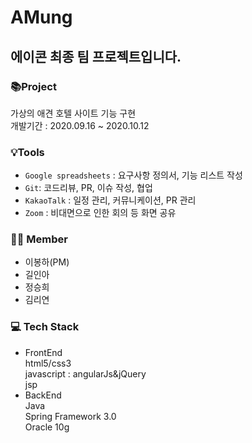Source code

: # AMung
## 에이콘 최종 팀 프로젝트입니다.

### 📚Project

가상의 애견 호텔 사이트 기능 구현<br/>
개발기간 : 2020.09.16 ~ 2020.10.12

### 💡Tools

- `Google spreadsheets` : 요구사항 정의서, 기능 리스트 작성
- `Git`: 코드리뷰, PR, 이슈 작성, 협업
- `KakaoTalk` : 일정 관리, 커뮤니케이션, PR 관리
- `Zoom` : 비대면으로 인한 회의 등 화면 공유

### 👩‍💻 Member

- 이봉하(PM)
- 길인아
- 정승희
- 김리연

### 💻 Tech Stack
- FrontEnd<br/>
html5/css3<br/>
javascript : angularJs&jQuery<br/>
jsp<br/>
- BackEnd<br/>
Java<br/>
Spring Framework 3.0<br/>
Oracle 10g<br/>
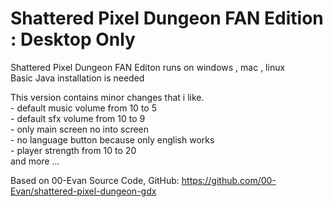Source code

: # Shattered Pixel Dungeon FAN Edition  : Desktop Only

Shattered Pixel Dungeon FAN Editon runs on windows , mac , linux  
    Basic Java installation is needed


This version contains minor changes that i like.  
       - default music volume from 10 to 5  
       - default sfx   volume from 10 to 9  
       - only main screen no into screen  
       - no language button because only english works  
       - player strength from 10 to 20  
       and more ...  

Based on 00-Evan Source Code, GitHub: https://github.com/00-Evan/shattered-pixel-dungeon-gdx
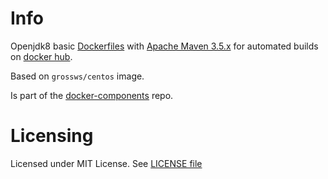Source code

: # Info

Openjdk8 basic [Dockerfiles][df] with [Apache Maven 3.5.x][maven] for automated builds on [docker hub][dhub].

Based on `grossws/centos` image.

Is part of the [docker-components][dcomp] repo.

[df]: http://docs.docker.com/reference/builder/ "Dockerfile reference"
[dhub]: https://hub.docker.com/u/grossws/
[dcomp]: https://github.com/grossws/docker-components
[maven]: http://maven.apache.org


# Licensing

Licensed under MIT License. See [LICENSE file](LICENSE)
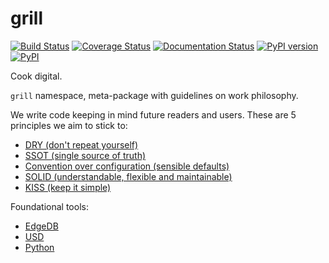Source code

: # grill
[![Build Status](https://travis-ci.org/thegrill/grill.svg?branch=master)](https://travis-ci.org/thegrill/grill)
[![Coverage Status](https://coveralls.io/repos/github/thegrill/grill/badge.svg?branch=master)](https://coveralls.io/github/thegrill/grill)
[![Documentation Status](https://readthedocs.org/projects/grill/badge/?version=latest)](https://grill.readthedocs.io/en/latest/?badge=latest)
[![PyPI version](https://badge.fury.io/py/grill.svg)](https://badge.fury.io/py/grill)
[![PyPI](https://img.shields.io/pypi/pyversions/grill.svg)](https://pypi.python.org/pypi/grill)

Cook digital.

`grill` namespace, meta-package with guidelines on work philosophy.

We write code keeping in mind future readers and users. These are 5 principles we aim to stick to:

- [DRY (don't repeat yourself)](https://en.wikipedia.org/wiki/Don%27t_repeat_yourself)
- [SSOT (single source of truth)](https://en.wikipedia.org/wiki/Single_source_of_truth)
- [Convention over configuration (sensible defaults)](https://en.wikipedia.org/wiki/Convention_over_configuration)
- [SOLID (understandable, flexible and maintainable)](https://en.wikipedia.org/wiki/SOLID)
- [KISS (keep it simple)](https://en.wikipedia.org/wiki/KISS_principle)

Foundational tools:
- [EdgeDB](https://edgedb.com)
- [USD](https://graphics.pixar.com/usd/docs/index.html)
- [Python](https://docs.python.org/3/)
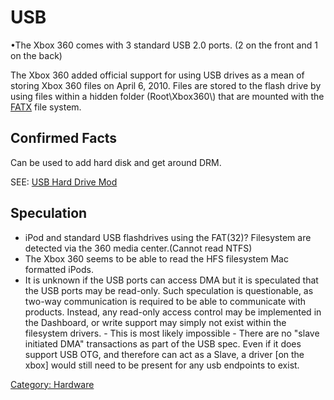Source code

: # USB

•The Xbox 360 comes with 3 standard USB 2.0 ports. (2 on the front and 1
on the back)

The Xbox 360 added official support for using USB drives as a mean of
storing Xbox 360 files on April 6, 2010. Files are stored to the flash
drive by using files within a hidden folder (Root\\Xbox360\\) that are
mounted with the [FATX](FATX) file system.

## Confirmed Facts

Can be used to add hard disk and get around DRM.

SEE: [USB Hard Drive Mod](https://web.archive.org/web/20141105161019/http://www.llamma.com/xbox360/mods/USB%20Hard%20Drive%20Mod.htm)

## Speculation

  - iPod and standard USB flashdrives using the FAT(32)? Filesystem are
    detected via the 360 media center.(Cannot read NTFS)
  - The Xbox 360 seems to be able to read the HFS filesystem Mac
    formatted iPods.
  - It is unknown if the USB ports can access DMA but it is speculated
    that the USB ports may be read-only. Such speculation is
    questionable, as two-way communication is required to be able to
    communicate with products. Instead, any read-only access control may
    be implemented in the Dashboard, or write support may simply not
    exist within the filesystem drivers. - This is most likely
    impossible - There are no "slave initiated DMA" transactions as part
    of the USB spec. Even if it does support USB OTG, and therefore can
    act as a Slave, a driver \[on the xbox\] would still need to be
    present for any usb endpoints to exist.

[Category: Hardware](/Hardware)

* * * * * * *

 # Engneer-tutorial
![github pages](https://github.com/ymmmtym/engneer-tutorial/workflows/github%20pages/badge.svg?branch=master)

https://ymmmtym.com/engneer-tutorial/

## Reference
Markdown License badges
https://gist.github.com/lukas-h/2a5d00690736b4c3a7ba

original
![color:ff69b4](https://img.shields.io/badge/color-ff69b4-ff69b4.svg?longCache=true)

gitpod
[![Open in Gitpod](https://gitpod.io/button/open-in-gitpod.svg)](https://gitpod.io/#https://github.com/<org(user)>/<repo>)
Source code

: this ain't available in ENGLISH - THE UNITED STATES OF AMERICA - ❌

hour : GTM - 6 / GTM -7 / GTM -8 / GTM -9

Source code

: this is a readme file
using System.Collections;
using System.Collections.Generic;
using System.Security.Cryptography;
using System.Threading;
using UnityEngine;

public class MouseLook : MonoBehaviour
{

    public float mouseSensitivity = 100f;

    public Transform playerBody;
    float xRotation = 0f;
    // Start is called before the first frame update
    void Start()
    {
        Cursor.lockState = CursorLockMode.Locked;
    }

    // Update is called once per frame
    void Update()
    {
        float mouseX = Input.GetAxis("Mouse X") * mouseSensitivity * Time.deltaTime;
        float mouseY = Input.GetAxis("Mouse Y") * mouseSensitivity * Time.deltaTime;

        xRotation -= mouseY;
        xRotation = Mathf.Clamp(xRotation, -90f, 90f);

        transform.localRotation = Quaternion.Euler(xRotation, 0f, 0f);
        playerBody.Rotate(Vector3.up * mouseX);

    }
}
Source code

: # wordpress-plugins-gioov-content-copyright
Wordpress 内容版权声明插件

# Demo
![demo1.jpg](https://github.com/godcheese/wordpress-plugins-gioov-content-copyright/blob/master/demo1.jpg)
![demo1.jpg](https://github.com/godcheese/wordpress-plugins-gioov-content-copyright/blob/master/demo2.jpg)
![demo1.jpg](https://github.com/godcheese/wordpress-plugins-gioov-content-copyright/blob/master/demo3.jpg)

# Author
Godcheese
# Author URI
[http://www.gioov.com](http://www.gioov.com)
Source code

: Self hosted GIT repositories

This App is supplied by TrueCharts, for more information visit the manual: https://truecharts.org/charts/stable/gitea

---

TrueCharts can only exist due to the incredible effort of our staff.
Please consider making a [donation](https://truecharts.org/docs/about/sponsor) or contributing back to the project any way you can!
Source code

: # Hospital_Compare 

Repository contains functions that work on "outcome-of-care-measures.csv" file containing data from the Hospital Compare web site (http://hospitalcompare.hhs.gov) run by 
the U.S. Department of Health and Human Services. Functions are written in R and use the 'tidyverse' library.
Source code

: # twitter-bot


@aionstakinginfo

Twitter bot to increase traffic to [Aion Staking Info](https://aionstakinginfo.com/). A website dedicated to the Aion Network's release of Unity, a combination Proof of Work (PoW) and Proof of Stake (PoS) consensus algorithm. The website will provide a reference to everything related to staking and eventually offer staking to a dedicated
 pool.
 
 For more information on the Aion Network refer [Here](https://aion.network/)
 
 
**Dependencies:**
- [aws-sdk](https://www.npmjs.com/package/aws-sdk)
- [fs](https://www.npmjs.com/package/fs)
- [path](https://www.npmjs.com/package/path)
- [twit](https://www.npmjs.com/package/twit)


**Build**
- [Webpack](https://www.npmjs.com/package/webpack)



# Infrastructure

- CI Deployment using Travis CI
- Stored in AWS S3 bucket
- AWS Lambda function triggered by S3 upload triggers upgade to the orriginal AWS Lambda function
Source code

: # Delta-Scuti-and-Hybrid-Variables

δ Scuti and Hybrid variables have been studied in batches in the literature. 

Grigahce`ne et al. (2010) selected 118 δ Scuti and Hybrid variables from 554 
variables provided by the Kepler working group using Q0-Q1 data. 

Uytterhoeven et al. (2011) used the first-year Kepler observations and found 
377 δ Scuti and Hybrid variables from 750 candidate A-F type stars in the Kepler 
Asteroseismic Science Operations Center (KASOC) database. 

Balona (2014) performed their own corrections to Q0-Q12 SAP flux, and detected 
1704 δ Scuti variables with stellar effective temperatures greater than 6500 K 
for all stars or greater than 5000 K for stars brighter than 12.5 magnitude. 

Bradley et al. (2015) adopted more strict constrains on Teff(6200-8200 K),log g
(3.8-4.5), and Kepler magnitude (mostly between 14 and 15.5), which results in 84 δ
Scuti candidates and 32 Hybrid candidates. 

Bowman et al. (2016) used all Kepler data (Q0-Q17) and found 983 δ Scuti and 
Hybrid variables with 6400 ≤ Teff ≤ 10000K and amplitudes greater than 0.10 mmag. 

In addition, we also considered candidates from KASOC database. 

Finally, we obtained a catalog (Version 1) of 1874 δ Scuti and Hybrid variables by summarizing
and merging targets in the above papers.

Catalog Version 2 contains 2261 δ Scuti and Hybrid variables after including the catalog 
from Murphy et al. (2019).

* * * * * * *

■ **Exercise goal**
Among the records above, extract exactly the lines from the line with "- [fs](https://www.npmjs.com/package/fs)" to the line with "from Murphy et al. (2019).", both lines included, and leave out the rest.

■ **Task output**
- [fs](https://www.npmjs.com/package/fs)
- [path](https://www.npmjs.com/package/path)
- [twit](https://www.npmjs.com/package/twit)


**Build**
- [Webpack](https://www.npmjs.com/package/webpack)



# Infrastructure

- CI Deployment using Travis CI
- Stored in AWS S3 bucket
- AWS Lambda function triggered by S3 upload triggers upgade to the orriginal AWS Lambda function
Source code

: # Delta-Scuti-and-Hybrid-Variables

δ Scuti and Hybrid variables have been studied in batches in the literature. 

Grigahce`ne et al. (2010) selected 118 δ Scuti and Hybrid variables from 554 
variables provided by the Kepler working group using Q0-Q1 data. 

Uytterhoeven et al. (2011) used the first-year Kepler observations and found 
377 δ Scuti and Hybrid variables from 750 candidate A-F type stars in the Kepler 
Asteroseismic Science Operations Center (KASOC) database. 

Balona (2014) performed their own corrections to Q0-Q12 SAP flux, and detected 
1704 δ Scuti variables with stellar effective temperatures greater than 6500 K 
for all stars or greater than 5000 K for stars brighter than 12.5 magnitude. 

Bradley et al. (2015) adopted more strict constrains on Teff(6200-8200 K),log g
(3.8-4.5), and Kepler magnitude (mostly between 14 and 15.5), which results in 84 δ
Scuti candidates and 32 Hybrid candidates. 

Bowman et al. (2016) used all Kepler data (Q0-Q17) and found 983 δ Scuti and 
Hybrid variables with 6400 ≤ Teff ≤ 10000K and amplitudes greater than 0.10 mmag. 

In addition, we also considered candidates from KASOC database. 

Finally, we obtained a catalog (Version 1) of 1874 δ Scuti and Hybrid variables by summarizing
and merging targets in the above papers.

Catalog Version 2 contains 2261 δ Scuti and Hybrid variables after including the catalog 
from Murphy et al. (2019).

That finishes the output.